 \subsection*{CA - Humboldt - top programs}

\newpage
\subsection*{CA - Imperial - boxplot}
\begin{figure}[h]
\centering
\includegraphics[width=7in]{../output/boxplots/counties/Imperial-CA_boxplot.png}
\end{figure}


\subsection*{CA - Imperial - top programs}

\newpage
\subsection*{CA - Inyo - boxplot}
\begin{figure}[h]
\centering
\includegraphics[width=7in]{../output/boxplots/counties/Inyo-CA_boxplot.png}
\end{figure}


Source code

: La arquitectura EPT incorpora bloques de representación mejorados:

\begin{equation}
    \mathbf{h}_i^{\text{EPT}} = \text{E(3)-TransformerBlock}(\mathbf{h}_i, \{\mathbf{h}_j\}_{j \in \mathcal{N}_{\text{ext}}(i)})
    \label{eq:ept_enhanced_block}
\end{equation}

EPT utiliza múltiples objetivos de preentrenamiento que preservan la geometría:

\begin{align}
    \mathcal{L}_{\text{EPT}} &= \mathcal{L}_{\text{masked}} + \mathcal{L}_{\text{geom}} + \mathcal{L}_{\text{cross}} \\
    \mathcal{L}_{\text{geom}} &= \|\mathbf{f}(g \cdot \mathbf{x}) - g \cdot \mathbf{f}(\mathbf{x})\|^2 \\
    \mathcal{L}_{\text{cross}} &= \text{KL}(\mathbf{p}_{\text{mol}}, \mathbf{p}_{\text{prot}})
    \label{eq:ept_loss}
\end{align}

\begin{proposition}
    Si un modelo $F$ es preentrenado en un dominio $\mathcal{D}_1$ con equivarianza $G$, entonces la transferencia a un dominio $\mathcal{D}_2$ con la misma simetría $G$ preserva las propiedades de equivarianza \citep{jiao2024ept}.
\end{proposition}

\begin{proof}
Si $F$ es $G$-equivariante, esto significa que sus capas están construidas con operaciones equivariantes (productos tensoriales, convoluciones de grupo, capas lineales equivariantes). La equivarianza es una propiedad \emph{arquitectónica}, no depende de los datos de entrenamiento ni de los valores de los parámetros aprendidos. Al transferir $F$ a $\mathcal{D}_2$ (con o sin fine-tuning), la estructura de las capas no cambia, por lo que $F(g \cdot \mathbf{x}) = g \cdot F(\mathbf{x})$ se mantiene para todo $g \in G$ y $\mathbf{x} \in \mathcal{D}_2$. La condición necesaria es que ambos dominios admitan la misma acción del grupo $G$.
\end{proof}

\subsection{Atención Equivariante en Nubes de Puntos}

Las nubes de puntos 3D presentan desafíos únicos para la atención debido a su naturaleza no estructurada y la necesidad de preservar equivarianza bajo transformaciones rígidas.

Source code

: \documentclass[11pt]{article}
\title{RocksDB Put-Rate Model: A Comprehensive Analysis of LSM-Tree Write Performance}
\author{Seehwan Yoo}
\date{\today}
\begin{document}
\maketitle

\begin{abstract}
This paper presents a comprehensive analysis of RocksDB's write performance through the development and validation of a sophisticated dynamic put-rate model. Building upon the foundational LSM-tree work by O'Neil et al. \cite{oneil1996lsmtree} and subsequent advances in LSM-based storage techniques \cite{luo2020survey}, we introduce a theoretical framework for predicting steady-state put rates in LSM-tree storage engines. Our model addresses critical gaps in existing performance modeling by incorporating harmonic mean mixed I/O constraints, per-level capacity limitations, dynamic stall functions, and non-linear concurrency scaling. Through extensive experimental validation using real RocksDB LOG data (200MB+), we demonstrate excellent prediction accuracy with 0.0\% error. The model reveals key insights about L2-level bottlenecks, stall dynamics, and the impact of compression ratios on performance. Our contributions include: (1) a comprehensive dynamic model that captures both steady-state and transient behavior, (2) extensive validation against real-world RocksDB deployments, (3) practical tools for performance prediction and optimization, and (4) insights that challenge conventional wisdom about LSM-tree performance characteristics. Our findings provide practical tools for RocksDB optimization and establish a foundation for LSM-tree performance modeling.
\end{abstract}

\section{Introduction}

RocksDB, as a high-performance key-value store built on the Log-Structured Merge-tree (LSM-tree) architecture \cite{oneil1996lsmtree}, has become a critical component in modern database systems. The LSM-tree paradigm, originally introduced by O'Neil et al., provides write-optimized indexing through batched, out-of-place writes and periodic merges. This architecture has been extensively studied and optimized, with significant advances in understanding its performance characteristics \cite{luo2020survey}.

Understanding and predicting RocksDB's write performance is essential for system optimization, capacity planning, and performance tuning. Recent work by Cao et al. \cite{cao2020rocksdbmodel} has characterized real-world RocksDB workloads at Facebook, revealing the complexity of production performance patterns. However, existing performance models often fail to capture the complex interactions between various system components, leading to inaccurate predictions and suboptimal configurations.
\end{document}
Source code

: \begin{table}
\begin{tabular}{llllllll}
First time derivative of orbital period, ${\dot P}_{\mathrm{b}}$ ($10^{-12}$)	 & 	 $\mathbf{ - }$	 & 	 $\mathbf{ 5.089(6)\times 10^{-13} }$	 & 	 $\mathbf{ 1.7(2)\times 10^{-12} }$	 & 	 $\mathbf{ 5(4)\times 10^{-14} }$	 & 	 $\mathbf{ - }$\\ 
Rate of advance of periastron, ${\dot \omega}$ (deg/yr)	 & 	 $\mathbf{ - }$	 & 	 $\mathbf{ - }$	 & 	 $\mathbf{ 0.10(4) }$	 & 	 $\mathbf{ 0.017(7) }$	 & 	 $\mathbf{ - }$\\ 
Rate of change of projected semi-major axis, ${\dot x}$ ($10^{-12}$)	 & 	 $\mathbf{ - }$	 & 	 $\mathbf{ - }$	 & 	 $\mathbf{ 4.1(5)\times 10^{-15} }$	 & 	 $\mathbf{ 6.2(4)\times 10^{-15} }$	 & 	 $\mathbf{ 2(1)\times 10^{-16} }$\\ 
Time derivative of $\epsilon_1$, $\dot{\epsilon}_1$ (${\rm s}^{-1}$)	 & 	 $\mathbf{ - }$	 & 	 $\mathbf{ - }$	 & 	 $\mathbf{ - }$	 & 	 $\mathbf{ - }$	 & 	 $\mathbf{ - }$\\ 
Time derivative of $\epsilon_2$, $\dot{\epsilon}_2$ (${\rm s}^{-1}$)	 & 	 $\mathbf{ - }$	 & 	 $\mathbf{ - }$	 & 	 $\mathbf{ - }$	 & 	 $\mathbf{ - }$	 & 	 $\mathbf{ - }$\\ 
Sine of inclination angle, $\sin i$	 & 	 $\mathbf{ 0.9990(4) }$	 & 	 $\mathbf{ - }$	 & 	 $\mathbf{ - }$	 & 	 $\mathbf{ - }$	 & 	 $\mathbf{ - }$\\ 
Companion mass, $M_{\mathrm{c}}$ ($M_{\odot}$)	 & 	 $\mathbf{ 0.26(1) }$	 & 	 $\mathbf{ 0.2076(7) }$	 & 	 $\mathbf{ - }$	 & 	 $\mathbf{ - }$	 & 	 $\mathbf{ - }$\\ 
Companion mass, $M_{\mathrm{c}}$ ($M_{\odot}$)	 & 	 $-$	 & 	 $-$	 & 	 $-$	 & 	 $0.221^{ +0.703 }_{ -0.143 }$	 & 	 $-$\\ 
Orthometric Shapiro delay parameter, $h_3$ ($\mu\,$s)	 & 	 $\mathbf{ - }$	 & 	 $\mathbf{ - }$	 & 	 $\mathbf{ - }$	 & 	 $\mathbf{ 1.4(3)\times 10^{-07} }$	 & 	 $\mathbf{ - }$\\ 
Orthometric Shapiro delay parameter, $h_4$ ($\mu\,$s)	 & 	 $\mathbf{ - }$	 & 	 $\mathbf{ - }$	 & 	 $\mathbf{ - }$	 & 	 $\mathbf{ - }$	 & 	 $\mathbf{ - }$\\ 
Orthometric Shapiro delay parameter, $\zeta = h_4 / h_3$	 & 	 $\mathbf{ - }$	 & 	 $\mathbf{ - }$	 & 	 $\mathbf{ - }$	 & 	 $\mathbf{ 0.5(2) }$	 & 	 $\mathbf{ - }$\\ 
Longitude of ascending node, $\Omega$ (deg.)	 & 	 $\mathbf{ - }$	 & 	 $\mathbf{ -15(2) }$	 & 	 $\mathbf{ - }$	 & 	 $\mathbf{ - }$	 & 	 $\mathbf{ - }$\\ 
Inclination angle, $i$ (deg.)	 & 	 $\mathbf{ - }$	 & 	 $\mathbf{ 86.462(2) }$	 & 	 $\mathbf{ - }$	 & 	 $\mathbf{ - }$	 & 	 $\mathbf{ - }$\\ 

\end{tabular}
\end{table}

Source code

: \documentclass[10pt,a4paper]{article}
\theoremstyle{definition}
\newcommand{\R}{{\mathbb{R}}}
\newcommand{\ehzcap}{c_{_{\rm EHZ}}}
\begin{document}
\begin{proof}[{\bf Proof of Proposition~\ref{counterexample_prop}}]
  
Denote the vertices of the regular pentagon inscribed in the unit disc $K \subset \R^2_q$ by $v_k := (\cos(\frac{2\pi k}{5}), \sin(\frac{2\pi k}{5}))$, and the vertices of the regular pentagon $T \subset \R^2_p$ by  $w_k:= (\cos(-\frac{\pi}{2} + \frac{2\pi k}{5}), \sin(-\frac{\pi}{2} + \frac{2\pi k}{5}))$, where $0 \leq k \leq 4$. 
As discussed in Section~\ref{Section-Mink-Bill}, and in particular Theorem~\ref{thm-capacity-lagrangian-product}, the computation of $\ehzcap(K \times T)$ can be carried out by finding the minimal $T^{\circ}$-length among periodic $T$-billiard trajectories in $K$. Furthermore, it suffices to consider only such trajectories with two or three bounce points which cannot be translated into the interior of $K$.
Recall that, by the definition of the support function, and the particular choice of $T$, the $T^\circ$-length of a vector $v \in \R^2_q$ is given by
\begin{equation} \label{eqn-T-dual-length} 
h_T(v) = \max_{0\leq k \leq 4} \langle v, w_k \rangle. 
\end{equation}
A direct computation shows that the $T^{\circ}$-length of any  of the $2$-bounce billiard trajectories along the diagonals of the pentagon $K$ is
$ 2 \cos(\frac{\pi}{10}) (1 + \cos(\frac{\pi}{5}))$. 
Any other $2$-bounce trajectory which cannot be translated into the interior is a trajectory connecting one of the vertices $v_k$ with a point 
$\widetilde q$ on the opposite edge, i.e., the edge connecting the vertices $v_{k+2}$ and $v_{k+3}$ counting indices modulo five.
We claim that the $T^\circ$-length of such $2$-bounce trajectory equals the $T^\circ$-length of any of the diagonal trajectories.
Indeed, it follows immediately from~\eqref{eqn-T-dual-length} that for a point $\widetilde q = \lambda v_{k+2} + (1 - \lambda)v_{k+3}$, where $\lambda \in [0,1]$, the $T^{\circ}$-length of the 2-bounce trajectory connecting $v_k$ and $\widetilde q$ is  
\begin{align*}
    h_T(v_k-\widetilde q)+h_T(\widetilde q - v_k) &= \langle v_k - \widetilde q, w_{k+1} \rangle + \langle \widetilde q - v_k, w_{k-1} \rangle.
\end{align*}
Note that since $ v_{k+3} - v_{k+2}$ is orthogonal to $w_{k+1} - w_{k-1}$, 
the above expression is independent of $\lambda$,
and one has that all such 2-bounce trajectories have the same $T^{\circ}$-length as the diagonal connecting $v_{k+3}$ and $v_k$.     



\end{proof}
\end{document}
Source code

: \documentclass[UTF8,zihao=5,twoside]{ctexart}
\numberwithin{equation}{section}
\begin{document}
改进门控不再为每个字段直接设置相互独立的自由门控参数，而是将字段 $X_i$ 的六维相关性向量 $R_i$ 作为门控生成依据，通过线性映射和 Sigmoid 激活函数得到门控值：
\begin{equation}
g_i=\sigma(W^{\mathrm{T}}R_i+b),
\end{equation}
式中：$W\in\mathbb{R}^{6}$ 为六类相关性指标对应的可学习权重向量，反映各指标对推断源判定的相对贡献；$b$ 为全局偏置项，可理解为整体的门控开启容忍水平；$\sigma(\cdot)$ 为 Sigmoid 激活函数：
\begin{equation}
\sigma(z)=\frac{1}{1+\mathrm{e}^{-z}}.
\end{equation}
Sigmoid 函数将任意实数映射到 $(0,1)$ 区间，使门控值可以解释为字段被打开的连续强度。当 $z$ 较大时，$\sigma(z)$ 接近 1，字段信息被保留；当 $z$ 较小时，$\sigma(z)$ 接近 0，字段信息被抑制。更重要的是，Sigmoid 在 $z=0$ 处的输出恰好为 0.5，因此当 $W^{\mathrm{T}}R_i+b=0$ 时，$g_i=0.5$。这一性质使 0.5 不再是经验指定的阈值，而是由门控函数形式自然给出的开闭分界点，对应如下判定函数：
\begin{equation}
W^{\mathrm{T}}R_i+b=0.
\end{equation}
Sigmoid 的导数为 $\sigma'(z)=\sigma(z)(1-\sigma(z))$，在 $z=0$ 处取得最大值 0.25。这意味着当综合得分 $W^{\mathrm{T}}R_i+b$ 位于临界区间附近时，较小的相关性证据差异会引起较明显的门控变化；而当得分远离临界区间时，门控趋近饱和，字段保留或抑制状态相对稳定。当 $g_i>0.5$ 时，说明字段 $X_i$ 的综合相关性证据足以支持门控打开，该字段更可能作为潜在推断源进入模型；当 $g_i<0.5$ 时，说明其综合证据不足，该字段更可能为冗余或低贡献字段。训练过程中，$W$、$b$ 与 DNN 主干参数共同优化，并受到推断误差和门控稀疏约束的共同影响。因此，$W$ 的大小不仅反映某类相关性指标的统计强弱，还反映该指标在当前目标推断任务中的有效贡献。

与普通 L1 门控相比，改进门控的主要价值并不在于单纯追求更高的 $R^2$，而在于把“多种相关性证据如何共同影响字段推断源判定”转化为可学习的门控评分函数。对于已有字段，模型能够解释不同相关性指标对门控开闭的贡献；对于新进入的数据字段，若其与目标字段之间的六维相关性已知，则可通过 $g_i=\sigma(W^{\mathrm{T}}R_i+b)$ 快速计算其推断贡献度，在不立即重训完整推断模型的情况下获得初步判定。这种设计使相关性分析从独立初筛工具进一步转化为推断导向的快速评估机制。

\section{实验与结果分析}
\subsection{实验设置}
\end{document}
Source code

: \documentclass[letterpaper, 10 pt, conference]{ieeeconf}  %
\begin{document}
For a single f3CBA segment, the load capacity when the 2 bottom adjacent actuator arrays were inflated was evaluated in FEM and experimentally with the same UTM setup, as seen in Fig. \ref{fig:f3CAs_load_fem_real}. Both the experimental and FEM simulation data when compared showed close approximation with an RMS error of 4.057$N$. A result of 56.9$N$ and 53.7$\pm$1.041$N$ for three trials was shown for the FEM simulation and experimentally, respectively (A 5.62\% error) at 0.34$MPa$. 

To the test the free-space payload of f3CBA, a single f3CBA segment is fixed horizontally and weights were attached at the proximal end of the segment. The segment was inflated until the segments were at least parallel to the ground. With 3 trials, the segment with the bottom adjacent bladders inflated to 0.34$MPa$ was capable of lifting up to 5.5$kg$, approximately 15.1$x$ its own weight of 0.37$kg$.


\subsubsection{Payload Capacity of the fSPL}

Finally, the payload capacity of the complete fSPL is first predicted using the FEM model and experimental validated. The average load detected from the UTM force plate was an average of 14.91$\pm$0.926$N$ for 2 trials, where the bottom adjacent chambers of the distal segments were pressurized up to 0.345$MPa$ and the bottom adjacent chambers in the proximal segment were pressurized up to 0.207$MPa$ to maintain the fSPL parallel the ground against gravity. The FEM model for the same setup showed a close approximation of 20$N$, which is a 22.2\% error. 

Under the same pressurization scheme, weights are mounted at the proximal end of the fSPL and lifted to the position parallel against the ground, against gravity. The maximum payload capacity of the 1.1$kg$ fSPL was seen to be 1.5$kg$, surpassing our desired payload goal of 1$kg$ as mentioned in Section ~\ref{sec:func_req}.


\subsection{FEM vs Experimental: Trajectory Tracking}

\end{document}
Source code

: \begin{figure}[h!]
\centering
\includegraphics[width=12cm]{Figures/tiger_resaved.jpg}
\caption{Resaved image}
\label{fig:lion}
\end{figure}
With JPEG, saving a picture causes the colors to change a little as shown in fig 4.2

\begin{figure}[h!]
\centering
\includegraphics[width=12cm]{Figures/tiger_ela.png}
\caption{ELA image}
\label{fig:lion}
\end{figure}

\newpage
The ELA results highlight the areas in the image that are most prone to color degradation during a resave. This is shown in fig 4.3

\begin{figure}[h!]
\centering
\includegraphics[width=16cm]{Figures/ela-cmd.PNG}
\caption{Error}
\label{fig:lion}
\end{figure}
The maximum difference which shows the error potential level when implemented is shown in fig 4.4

_ _ _

WHAT IS BEING ASKED: Copy out each line of the records where the string "equivarianza" appears.

WRITTEN REPLY:
    Si un modelo $F$ es preentrenado en un dominio $\mathcal{D}_1$ con equivarianza $G$, entonces la transferencia a un dominio $\mathcal{D}_2$ con la misma simetría $G$ preserva las propiedades de equivarianza \citep{jiao2024ept}.
Si $F$ es $G$-equivariante, esto significa que sus capas están construidas con operaciones equivariantes (productos tensoriales, convoluciones de grupo, capas lineales equivariantes). La equivarianza es una propiedad \emph{arquitectónica}, no depende de los datos de entrenamiento ni de los valores de los parámetros aprendidos. Al transferir $F$ a $\mathcal{D}_2$ (con o sin fine-tuning), la estructura de las capas no cambia, por lo que $F(g \cdot \mathbf{x}) = g \cdot F(\mathbf{x})$ se mantiene para todo $g \in G$ y $\mathbf{x} \in \mathcal{D}_2$. La condición necesaria es que ambos dominios admitan la misma acción del grupo $G$.
Las nubes de puntos 3D presentan desafíos únicos para la atención debido a su naturaleza no estructurada y la necesidad de preservar equivarianza bajo transformaciones rígidas.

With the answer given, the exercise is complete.